◆ **ACTION ITEM**
Find the string "오전중으로" in the entries and copy each line that has it.

Stored data:
__________

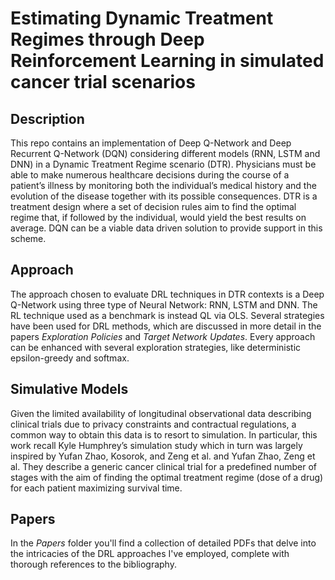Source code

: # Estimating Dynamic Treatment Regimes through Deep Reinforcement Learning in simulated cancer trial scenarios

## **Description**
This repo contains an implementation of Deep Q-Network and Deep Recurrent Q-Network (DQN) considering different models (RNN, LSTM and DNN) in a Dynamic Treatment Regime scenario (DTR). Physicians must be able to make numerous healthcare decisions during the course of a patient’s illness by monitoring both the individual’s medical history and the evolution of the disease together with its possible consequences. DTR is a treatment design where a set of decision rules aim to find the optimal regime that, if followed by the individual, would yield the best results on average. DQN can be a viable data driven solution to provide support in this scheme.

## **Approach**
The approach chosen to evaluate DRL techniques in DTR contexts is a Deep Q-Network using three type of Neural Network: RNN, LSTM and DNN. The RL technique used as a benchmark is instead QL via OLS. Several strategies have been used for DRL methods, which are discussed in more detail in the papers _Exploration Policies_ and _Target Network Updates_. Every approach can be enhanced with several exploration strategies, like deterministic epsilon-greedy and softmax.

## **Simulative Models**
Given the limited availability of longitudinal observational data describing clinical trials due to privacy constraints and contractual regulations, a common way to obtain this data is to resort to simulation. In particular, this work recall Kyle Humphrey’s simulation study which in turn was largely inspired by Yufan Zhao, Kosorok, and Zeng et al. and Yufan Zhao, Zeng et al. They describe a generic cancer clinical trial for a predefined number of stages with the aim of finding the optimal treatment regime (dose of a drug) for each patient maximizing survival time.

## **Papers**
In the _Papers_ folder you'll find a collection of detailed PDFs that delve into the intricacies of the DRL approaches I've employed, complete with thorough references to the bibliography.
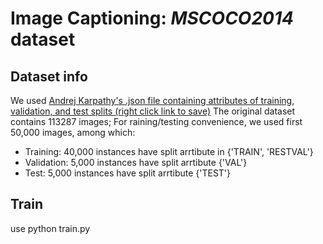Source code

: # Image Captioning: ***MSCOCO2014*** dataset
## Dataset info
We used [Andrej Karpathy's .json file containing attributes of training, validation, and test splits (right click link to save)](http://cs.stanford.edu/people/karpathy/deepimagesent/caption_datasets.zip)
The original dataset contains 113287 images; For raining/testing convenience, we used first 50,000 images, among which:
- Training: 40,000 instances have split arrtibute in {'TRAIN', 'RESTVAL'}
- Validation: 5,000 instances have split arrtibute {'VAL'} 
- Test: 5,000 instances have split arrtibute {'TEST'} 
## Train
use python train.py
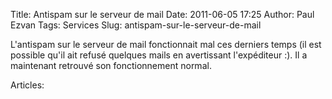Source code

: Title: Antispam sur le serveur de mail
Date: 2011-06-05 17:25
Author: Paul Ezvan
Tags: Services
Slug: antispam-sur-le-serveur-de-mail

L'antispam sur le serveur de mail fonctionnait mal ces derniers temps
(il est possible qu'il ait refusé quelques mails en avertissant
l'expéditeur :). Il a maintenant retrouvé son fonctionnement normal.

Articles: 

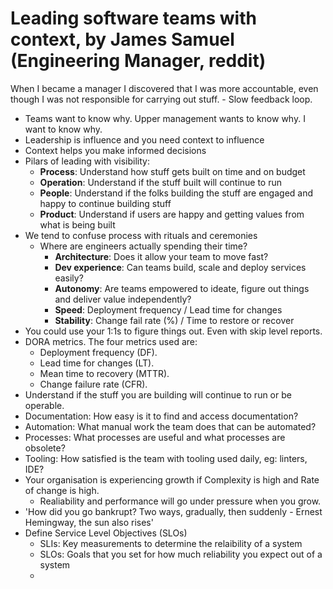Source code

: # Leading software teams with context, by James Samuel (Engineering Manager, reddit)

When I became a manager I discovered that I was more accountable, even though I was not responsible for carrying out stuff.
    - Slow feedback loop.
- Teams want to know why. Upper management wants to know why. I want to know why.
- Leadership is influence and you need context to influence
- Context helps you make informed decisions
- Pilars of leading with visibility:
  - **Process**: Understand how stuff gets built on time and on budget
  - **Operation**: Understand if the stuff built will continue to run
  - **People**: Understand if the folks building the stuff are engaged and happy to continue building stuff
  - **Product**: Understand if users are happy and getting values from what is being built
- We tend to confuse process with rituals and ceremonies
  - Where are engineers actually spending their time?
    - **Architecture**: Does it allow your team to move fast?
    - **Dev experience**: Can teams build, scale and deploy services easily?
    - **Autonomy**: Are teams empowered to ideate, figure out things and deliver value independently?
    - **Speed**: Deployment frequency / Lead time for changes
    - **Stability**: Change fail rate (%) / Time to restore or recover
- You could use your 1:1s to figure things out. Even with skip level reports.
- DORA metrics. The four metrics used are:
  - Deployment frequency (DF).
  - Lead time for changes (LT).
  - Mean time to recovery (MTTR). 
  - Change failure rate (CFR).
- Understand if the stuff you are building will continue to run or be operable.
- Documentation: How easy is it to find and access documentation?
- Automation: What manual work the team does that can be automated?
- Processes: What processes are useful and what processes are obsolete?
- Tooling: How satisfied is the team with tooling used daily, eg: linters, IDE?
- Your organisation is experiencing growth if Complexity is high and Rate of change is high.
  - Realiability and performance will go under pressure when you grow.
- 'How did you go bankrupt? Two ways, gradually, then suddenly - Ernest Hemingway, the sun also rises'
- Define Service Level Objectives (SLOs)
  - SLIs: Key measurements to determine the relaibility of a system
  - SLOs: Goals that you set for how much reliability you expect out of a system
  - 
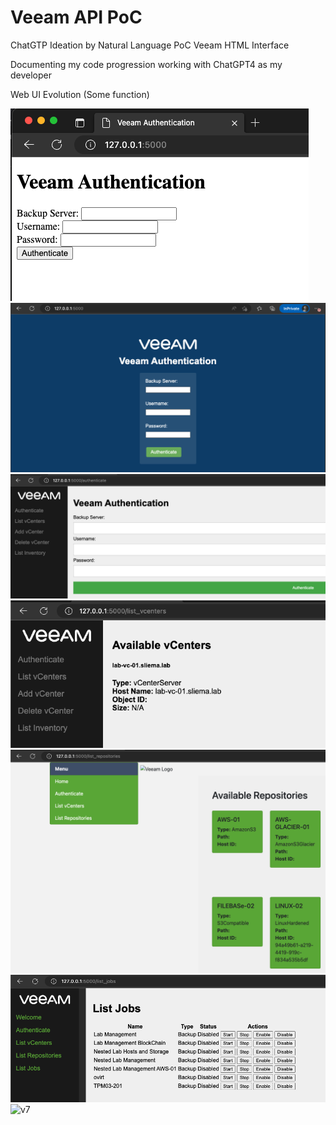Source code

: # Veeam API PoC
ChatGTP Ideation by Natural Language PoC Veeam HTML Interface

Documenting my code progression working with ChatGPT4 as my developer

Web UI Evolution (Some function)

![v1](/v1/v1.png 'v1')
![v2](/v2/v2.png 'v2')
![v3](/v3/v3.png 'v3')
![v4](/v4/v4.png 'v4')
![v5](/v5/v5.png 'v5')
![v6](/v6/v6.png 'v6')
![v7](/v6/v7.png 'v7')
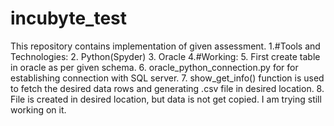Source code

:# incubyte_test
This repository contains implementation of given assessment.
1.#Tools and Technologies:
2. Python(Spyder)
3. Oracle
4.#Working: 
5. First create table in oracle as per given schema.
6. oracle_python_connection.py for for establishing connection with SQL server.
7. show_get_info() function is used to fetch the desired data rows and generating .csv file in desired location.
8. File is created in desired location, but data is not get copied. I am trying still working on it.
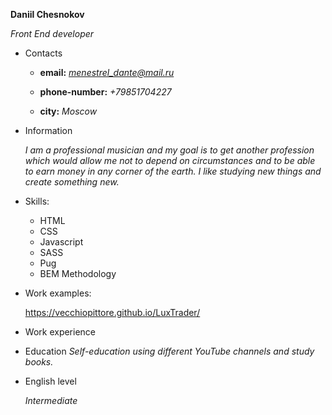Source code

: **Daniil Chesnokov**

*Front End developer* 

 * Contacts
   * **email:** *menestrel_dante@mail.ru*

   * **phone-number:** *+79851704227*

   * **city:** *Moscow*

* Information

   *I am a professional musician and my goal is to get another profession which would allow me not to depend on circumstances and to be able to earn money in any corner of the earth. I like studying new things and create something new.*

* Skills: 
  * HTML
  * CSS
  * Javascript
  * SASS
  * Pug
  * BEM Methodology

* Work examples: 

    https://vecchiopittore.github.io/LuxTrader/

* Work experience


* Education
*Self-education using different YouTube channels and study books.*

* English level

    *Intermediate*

__________

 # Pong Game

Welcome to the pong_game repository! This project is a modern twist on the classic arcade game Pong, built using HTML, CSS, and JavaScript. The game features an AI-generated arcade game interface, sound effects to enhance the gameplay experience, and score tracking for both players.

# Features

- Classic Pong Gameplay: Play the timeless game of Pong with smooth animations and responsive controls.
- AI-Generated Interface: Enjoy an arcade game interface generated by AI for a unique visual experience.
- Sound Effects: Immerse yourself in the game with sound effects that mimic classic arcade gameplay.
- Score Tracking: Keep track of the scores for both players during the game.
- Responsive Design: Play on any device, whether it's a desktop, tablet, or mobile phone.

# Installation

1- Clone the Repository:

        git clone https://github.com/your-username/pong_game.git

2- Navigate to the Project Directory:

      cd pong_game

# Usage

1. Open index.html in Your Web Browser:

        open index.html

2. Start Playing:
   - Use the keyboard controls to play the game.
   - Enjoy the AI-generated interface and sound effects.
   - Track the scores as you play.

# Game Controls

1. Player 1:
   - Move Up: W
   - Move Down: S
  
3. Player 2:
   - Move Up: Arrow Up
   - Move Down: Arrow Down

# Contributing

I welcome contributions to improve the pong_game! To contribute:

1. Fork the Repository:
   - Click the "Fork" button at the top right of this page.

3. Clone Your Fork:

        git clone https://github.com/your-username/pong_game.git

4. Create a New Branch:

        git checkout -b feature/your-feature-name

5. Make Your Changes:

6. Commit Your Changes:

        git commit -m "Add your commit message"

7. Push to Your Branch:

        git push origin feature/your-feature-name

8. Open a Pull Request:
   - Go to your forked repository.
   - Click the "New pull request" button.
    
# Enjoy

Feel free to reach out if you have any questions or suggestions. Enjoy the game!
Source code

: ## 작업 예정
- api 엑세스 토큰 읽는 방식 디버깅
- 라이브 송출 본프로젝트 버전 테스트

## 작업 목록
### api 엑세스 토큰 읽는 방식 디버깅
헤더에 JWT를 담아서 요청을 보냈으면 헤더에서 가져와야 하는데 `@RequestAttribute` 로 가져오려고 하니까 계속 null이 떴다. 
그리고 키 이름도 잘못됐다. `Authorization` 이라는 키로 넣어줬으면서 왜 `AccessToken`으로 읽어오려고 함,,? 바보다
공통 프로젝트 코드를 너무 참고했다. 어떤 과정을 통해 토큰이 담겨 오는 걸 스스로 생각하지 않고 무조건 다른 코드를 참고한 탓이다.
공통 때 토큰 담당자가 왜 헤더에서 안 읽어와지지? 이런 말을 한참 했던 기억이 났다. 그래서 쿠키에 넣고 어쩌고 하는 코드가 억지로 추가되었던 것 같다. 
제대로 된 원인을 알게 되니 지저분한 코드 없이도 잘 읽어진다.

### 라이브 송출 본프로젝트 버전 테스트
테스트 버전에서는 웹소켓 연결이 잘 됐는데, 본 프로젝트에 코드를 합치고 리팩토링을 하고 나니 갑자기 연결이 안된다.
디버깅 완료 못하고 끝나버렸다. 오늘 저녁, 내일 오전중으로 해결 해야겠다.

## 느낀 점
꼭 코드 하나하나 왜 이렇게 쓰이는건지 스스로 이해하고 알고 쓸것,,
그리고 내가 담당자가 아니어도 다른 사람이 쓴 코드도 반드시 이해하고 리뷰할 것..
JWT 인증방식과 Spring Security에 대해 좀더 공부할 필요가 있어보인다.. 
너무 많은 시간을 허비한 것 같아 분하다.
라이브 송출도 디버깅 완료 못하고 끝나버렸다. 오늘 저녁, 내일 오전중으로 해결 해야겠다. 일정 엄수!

__________

◆ **SOLUTION TO THE PROBLEM**
디버깅 완료 못하고 끝나버렸다. 오늘 저녁, 내일 오전중으로 해결 해야겠다.
라이브 송출도 디버깅 완료 못하고 끝나버렸다. 오늘 저녁, 내일 오전중으로 해결 해야겠다. 일정 엄수!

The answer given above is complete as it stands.